There were several old rowboats lying bottom-side-up on the shore above the falls. Kit selected the newest of the lot, a slender green boat that Billie rarely used, although she had never tried rowing anything but a flat-bottomed boat. It was the very first time also that she had been out in a boat alone, but this fact never daunted Kit. She rowed up the river with a firm level stroke, thoroughly enjoying herself and the novelty of solitude. When she passed the island, Frank was down on the little stretch of beach cleaning a mess of fish for supper. She called to him across the water, and he held up a string of pickerel invitingly. There had been a thunderstorm and a quick midsummer rain the early part of the afternoon, and the campers had been quick to take advantage of the fishing.
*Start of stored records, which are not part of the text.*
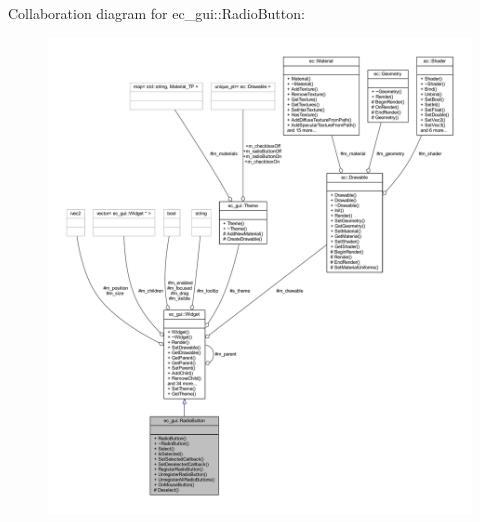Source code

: Collaboration diagram for ec\+\_\+gui\+:\+:Radio\+Button\+:
\nopagebreak
\begin{figure}[H]
\begin{center}
\leavevmode
\includegraphics[width=350pt]{classec__gui_1_1_radio_button__coll__graph}
\end{center}
\end{figure}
“I’ll stop for them on my way back,” Kit called. “Just going up after crabapples at the Allen place.” She had swerved the boat toward the bank on the opposite side of the island, without looking behind her, when suddenly Frank sprang to his feet and shouted across the water, “To the left, Kit—hard to the left, do you hear!”
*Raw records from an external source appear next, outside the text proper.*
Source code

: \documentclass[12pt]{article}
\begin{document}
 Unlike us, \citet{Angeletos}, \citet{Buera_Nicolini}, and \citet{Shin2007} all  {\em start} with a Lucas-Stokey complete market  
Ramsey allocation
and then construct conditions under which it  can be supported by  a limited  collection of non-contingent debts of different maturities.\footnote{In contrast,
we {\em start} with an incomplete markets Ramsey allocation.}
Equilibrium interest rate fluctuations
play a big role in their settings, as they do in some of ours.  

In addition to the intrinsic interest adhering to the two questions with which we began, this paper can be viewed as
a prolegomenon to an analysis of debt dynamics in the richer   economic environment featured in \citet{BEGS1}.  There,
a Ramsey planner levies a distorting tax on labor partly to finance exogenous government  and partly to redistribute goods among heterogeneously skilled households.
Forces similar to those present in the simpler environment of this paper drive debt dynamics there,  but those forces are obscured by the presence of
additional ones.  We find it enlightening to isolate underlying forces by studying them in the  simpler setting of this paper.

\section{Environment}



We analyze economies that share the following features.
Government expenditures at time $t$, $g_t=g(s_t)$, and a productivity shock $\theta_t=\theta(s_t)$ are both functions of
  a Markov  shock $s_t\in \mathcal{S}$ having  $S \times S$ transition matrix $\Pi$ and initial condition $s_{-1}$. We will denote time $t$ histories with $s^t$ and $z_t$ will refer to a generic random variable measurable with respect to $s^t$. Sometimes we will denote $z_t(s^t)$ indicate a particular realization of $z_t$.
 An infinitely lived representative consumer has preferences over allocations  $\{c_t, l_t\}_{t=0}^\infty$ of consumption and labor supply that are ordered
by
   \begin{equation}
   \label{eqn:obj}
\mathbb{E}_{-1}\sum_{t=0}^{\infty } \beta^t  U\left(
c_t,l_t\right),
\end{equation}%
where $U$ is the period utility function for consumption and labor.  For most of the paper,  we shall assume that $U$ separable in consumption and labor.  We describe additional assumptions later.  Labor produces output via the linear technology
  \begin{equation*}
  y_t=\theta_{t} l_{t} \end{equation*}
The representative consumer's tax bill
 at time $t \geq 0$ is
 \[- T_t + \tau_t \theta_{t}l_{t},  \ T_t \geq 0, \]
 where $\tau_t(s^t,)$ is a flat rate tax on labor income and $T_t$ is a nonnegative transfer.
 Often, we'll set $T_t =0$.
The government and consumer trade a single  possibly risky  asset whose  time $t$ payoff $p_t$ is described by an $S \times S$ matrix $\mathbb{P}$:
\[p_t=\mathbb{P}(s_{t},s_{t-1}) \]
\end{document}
Instead of obeying without question, Kit turned her head to see what he was warning her against, and before she could stop herself the rowboat was caught in an eddy that formed a miniature maelstrom at this point, caused by a large sunken tree that fell nearly to midstream from the shore. The frail rowboat overturned like a crumpled leaf. It seemed to Frank as long as he lived he would never forget the sight of her upturned face, as it slipped down into the dark, swirling water. She did not cry out, or even seem to make an attempt to swim, it all happened so suddenly. There was only the horrible, warm silence of the drowsy, midsummer landscape, and the dancing, pitching rowboat, twirling around and around in circles.
It seemed an hour to him before he had plunged into the river, and swam across to the spot where she had disappeared. The gripping horror was that she hadn’t come up at all. Even before he reached the spot where he had seen her go under, Frank dove and swam under water with his eyes open. The river bottom was a mass of swaying vegetation and gnarled, sunken roots of old trees. It seemed for the moment like outreaching fingers clutching upward. He could see the black trunk of the tree, but there was no sign of Kit until he was fairly upon her, and then he found her, her dress and hair held fast on the bare branches.
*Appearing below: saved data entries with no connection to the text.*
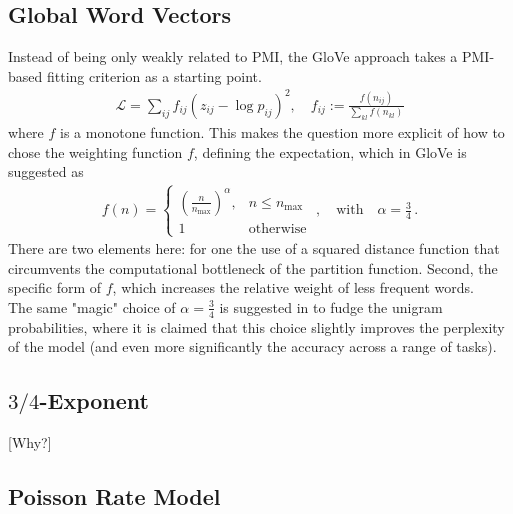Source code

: \documentclass{article}
\newcommand{\logl}{{\mathcal L}}
\begin{document}
\subsection{Global Word Vectors}

Instead of being only weakly related to PMI, the GloVe approach \cite{pennington2014glove} takes a PMI-based fitting criterion as a starting point. 
\begin{align}
\logl = \sum_{ij} f_{ij} ( z_{ij} - \log p_{ij})^2, \quad f_{ij} := \frac{f(n_{ij})}{\sum_{kl} f(n_{kl})}
\end{align}
where $f$ is a monotone function. This makes the question more explicit of how to chose the weighting function $f$, defining the expectation, which in GloVe is suggested as 
\begin{align}
f(n) = \begin{cases}
\left( \frac{n}{n_{\max}}\right)^\alpha, & n \leq n_{\max} \\ 1 & \text{otherwise}
\end{cases} \;, \quad \text{with} \quad \alpha=\frac 34\,.
\end{align}
There are two elements here: for one the use of a squared distance function that circumvents the computational bottleneck of the partition function. Second, the specific form of $f$, which increases the relative weight of less frequent words. \\

The same "magic" choice of $\alpha = \frac 34$ is suggested in \cite[Section 2.2]{mikolov2013distributed} to fudge the unigram probabilities, where it is claimed that this choice slightly improves the perplexity of the model (and even more significantly the accuracy across a range of tasks). 

\subsection{$3/4$-Exponent}

[Why?]

\subsection{Poisson Rate Model}
\end{document}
Billie had been in the cabin, getting the potatoes on for dinner, and otherwise performing his duties as assistant camp cook. He had heard Frank’s voice calling to someone, but had not taken the trouble to look out until he failed to find a favorite pot on its accustomed hook. Sticking his head out the door, he called down to the beach, “Say, Frank, where’s the aluminum pot with the big handle?”
He listened for an answer but none came, and after a second call he started to investigate. The sudden complete disappearance of Frank mystified him. Their favorite boat lay in its accustomed place on the shore with oars beside it, and there were the fish beside the cleaning board just as he had left them a moment ago.